+++ Provided material +++

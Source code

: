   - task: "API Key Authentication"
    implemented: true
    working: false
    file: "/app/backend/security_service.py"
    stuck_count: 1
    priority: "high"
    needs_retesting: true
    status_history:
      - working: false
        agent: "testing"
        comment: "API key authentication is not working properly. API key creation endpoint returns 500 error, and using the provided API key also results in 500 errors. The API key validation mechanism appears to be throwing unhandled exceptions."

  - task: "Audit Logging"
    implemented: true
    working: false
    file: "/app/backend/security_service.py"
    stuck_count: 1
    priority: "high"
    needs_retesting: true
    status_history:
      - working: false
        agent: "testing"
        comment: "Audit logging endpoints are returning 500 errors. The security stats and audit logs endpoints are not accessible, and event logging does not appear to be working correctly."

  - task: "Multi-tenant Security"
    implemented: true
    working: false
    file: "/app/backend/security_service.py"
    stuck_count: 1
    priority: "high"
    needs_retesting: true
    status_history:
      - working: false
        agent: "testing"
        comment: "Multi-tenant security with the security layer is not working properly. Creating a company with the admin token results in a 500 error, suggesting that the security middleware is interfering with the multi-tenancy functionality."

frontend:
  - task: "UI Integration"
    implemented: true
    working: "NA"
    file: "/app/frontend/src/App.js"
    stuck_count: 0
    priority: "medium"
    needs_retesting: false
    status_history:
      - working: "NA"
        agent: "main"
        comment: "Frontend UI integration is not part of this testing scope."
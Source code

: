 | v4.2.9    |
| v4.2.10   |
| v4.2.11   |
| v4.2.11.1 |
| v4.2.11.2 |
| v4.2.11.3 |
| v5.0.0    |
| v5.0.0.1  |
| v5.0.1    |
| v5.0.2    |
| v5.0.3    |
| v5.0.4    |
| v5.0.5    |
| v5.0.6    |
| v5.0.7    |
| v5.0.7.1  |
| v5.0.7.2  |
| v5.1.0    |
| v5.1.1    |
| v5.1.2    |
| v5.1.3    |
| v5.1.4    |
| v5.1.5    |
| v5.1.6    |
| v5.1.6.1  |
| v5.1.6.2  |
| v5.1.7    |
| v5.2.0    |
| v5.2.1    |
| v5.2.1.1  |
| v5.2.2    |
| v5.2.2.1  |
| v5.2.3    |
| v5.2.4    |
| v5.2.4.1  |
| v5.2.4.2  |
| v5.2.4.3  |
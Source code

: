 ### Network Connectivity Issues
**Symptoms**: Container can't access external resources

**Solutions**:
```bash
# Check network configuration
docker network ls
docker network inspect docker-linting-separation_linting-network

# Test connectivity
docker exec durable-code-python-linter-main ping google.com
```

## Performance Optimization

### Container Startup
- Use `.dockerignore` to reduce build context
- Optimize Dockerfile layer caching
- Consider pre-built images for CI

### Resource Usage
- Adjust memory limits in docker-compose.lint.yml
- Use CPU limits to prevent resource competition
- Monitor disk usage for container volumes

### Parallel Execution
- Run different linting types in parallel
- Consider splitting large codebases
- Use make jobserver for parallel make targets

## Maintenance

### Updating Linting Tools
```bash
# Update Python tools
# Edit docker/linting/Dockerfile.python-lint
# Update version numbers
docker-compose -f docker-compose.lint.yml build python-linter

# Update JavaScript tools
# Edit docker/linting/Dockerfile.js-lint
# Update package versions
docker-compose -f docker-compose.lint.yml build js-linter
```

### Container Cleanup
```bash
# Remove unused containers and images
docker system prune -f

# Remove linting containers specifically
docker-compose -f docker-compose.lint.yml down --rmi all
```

+++

What the task requires ->
A single number is required: the count of lines in the data that contain the string "Update".

Task answer ->
4